However, numeric literals are overloaded in Haskell. 2 could be any numeric type, and 3.3 could be any fractional type. So when Haskell sees the expression 2 + 3.3 it can try to find a type which is both "numeric" and "fractional", and treat both numbers as that type so that the addition will work.

Speaking more precisely, + has the type Num a => a -> a -> a. 2 on its own is of type Num a => a and 3.3 on its own is of type Fractional a => a. Putting those 3 types together, the in the expression 2 + 3.3 both numbers can be given the type Fractional a => a, because all Fractional types are also Num types, and this then also satisfies the type of +. (If you type this expression into GHCi the a gets filled in as Double, because GHC has to default the type to something in order to evaluate it)

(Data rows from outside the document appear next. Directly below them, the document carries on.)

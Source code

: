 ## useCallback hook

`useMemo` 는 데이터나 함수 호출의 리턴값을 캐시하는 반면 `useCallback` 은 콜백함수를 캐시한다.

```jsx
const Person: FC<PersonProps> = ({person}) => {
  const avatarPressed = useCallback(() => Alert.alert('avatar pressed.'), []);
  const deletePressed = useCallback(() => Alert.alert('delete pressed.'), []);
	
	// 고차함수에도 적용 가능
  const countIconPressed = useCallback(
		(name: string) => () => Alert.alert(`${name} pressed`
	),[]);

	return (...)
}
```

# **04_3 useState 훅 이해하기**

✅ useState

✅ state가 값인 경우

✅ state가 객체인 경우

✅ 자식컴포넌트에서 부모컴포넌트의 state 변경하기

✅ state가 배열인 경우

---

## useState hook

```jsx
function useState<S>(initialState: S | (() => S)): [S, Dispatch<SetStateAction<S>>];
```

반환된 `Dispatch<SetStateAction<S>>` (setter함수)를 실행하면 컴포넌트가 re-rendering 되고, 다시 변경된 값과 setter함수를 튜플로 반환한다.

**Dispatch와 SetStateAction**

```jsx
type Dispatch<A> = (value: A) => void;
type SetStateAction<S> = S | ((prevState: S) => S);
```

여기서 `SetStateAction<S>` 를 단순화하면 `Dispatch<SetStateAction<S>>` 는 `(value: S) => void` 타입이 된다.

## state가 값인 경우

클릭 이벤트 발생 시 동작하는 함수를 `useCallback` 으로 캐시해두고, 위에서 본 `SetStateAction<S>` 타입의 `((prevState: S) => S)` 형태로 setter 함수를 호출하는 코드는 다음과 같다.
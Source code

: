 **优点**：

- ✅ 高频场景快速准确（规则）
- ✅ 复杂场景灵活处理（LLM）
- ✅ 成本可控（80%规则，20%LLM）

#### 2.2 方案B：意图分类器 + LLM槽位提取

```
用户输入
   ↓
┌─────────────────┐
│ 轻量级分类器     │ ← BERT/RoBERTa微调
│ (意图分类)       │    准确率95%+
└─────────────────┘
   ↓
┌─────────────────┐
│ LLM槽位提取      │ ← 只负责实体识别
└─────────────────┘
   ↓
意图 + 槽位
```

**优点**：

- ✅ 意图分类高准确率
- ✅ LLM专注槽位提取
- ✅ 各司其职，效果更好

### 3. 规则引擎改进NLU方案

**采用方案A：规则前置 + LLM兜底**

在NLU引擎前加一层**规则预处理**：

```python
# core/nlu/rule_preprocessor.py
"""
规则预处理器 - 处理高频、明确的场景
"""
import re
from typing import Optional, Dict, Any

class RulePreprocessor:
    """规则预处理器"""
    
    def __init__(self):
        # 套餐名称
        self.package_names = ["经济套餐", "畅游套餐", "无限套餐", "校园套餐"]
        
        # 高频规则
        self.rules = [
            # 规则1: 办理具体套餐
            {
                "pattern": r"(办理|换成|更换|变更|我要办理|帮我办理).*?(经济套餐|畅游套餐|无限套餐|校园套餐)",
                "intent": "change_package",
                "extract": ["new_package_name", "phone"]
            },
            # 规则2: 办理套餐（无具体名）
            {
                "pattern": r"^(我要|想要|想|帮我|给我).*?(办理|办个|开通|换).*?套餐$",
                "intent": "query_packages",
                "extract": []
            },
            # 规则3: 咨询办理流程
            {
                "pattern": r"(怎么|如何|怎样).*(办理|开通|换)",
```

In the expression (length [1,2,3,4]) + 3.2, the 3.2 is still overloaded (and in isolation would have type Fractional a => a). But length [1,2,3,4] has type Int. Since one side is a fixed concrete type, the only way to satisfy the type for + would be to fill in the a on the other type with Int, but that violates the Fractional constraint; there's no way for 3.2 to be an Int. So this expression is not well-typed.

However, any Integral type (of which Int is one) can be converted to any Num type by applying fromIntegral (this is actually how the integer literals like 2 can be treated as any numeric type). So (fromIntegral $ length [1,2,3,4]) + 3.2 will work.